Communist activist, novelist, fellow of New Hall College, Cambridge, author of what remains the most important critical study on Thomas Middleton, Puritanism and Theatre, editor of Labour Research, and above all an inspirational teacher, Margot Heinemann's influence on cultural and political life is measured by the range of contributions in this collection. By the time I first met her, at a meeting in support of the miners in Cambridge in 1984, she looked frail, but that first impression was swept away by a passionate speech from the floor denouncing government policy and advocating vigorous resistance.
The title of this important memorial collection plays a similar trick on the eye. "Heart of the heartless world" is a line from John Cornford's poem (taken from Marx), written to Heinemann just before he was killed in the Spanish civil war.
According to Eric Hobsbawm, she is not in any of the histories of the Communist party or of Cambridge in the 1930s, so if they were all we had to go on, that poem might be how she was remembered: as an image of a time when Communism seemed "the great, the only hope". This volume tells a different story.
Not surprisingly, the six essays on the 17th century stand out strongly. Christopher Hill, Robert Weimann, Victor Kiernan and Inga-Stina Ewbank all engage in a dialogue with Heinemann's scholarship, but with an eye on the continuing relevance of these debates for the present.
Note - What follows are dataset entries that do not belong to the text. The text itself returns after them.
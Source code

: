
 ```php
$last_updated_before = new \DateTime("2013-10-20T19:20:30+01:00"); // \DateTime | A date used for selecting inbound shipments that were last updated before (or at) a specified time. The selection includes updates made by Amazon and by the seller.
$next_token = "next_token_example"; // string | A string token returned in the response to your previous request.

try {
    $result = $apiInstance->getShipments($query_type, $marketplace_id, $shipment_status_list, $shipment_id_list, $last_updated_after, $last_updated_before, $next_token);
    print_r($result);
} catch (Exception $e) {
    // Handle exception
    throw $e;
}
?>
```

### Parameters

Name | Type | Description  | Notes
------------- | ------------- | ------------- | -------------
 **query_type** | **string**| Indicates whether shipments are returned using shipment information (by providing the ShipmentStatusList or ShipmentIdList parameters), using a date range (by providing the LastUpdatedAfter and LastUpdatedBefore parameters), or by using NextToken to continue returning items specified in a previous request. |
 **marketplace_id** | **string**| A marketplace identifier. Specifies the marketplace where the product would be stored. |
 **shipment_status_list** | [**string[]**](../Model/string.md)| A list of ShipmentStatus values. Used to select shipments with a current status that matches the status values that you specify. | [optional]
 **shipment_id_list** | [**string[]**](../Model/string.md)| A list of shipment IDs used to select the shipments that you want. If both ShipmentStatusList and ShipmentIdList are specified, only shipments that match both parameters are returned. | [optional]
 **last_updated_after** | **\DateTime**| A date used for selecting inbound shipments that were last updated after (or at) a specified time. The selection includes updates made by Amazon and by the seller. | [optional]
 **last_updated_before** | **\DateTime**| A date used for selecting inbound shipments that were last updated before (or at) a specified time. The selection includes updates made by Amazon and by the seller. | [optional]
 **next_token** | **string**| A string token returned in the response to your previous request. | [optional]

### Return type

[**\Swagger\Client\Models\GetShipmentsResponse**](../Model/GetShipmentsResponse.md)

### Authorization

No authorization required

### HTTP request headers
That was very much the thrust of Heinemann's essay on Brecht and Shakespeare in Alan Sinfield and Jonathan Dollimore's pathbreaking collection Political Shakespeare, in which her contribution made an important link between the new cultural materialism and an older materialist tradition. In this volume, four essays on the 20th-century theatre continue the discussion of the relationship between politics and culture.
Sinfield provides a timely critique of the relationship between postwar theatre and the welfare state. Peter Holland discusses the difficult idea of community in current dramatic practice. Colin Chambers and Jean Chothia write on the history of Unity Theatre and the representation of the working class on the British stage respectively. Three of the five other essays relate to debates about the novel, an abiding interest for Heinemann. Andy Croft's essay usefully places her own work, The Adventurers (1960), in the context both of debates about socialist aesthetics (in which Heinemann herself was an important player) and the politics of the 1950s.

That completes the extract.